### Exercise data:
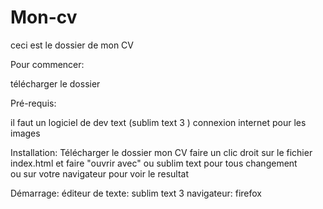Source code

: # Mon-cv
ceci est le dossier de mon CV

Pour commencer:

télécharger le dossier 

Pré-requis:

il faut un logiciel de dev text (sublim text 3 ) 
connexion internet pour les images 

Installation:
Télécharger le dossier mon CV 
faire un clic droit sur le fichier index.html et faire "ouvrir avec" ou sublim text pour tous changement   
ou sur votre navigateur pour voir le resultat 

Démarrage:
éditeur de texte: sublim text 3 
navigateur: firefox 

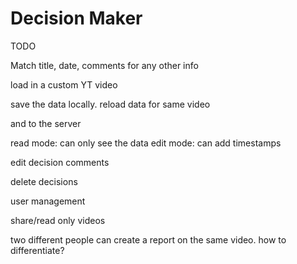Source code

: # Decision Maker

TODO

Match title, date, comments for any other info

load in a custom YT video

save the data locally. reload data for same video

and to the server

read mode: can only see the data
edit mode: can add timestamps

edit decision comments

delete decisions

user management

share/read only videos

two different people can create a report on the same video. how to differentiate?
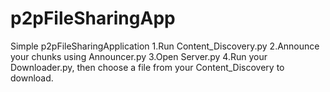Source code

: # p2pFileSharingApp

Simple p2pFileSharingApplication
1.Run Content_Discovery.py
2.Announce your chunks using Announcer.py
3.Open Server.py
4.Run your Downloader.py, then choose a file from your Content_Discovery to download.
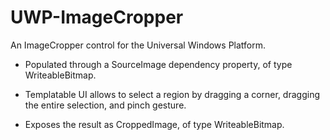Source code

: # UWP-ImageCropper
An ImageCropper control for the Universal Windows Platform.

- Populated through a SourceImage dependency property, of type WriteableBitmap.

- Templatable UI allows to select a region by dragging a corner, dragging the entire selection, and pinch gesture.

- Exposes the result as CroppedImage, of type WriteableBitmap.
---
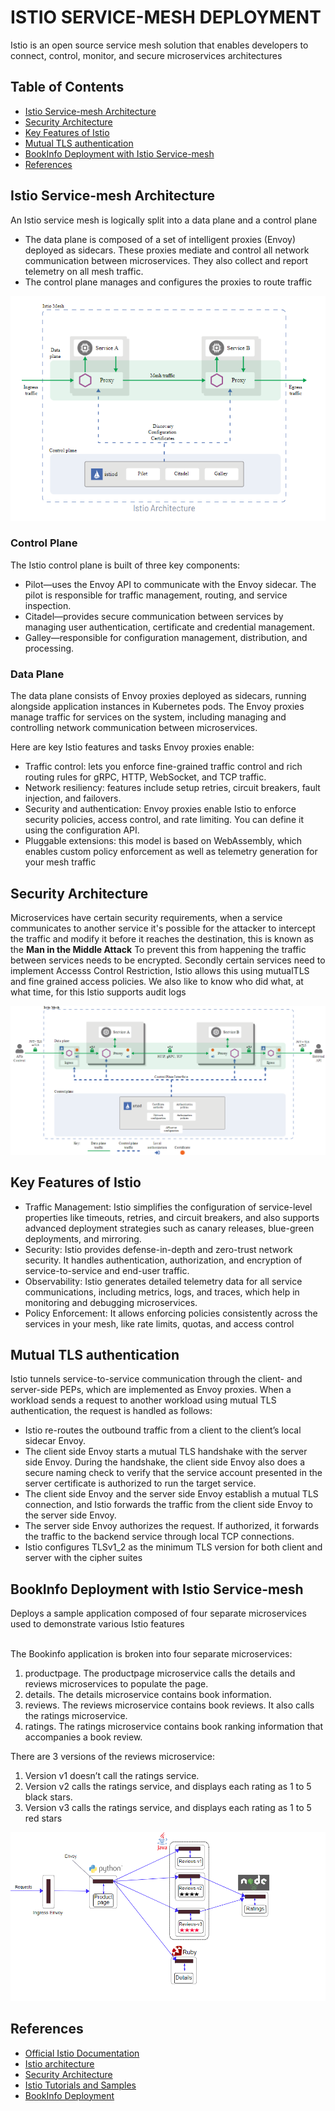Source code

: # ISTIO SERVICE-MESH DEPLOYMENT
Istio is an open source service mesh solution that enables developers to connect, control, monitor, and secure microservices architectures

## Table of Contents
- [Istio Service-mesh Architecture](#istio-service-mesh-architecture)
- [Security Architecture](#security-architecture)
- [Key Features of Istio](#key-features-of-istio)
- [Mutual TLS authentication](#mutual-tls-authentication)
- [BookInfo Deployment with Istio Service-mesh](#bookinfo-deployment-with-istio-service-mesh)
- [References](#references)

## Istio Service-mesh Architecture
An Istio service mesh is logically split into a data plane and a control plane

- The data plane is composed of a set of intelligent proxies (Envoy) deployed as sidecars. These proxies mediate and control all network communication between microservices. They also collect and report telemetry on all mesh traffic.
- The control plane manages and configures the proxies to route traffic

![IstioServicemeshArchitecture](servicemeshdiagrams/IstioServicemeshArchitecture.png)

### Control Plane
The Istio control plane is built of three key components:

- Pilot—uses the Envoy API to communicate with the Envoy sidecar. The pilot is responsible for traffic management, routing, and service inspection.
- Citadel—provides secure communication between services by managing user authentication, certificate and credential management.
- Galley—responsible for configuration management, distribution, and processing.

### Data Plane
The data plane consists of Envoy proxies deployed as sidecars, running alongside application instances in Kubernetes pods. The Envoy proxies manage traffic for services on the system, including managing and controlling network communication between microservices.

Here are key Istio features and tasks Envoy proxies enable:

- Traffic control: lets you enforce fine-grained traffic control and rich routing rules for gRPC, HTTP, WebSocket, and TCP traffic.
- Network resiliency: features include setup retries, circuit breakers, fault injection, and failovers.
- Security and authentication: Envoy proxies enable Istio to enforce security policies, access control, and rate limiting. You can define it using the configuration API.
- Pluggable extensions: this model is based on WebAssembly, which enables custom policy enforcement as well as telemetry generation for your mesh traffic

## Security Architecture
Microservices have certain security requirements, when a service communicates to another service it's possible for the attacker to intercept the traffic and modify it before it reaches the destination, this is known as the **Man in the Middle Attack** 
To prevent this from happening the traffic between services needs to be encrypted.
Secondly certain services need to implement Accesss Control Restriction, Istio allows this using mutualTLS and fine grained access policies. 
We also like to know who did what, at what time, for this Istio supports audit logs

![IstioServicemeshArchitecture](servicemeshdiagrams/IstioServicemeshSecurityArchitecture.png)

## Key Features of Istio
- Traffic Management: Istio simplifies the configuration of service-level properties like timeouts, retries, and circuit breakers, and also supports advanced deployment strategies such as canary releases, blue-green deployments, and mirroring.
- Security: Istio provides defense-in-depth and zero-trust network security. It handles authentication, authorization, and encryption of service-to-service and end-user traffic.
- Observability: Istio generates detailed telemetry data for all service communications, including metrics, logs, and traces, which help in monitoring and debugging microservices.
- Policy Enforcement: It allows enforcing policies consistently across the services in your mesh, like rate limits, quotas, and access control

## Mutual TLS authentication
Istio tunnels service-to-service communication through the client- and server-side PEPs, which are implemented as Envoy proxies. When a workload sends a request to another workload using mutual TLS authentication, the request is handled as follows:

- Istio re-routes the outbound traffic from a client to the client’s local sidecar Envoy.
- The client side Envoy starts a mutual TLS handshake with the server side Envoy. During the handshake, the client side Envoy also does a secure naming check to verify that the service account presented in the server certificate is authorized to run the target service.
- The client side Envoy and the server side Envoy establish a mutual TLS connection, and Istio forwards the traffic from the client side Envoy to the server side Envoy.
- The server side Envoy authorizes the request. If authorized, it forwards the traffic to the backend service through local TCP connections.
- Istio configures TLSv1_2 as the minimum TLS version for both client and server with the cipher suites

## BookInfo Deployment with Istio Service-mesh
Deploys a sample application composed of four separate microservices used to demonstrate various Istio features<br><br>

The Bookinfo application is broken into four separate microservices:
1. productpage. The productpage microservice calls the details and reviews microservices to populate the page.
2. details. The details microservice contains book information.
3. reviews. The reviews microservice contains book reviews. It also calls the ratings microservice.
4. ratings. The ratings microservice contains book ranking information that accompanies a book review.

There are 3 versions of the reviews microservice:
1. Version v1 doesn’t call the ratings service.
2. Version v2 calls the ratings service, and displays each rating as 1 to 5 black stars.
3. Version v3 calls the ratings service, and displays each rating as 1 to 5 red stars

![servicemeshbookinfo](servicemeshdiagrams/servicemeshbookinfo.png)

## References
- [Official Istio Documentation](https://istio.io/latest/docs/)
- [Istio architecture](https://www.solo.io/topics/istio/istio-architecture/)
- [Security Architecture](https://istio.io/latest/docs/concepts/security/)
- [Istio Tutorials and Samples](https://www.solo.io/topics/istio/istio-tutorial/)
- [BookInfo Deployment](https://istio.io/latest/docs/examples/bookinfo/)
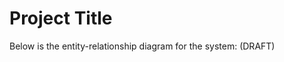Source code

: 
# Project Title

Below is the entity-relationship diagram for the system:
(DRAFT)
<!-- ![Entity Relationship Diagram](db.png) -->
...
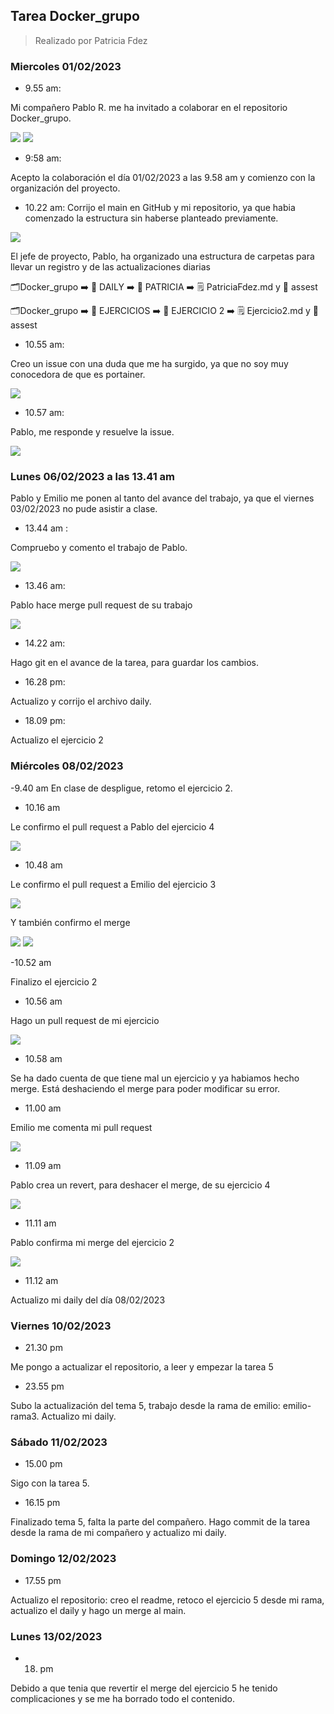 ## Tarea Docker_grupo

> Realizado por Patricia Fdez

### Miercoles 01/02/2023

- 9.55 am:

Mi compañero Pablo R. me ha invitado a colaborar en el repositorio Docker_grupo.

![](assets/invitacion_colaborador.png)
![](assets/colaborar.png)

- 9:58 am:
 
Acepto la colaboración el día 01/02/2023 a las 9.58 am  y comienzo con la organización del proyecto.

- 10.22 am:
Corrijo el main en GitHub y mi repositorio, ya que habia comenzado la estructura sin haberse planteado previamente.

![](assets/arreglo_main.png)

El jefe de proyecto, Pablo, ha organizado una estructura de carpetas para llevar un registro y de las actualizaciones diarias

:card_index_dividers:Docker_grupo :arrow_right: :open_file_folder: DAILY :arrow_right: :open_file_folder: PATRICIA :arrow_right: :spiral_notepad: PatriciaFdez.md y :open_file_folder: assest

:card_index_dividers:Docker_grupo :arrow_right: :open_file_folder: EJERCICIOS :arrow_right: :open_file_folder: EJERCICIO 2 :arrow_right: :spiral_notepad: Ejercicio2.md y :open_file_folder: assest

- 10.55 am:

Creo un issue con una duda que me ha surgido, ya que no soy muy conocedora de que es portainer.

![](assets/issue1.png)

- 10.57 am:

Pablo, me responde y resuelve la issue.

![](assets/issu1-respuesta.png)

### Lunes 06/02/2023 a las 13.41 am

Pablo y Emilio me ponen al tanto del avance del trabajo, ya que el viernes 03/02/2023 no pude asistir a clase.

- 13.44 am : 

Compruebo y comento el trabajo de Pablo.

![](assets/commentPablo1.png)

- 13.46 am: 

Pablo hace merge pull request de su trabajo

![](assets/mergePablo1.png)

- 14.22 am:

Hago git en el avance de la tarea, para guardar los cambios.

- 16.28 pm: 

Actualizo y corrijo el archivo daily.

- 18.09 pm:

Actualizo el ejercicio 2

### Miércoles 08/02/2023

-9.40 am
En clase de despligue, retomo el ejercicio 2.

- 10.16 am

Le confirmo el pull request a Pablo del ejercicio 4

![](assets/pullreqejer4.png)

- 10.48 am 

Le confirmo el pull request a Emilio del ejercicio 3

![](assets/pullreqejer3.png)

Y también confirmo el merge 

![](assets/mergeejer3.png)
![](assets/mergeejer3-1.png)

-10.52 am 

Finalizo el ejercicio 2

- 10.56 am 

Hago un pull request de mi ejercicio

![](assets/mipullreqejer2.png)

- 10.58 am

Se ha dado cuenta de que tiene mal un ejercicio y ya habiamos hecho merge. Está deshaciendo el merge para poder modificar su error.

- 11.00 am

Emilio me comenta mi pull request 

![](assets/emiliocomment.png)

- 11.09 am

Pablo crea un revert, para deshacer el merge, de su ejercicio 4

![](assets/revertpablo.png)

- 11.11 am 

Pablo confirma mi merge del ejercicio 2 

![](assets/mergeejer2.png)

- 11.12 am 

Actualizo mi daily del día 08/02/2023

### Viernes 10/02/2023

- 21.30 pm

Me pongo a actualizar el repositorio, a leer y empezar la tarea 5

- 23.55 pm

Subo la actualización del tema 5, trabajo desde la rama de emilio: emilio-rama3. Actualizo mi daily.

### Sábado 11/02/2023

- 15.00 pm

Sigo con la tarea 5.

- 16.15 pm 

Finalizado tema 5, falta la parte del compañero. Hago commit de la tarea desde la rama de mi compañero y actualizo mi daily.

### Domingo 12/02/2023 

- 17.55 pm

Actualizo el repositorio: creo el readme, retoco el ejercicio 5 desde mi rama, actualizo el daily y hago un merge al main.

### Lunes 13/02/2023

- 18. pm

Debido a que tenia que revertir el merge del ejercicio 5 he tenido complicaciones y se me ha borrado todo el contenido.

### Try it:
Only lines holding the word "clase" are wanted; list them all from the material.

### Task output:
Pablo y Emilio me ponen al tanto del avance del trabajo, ya que el viernes 03/02/2023 no pude asistir a clase.
En clase de despligue, retomo el ejercicio 2.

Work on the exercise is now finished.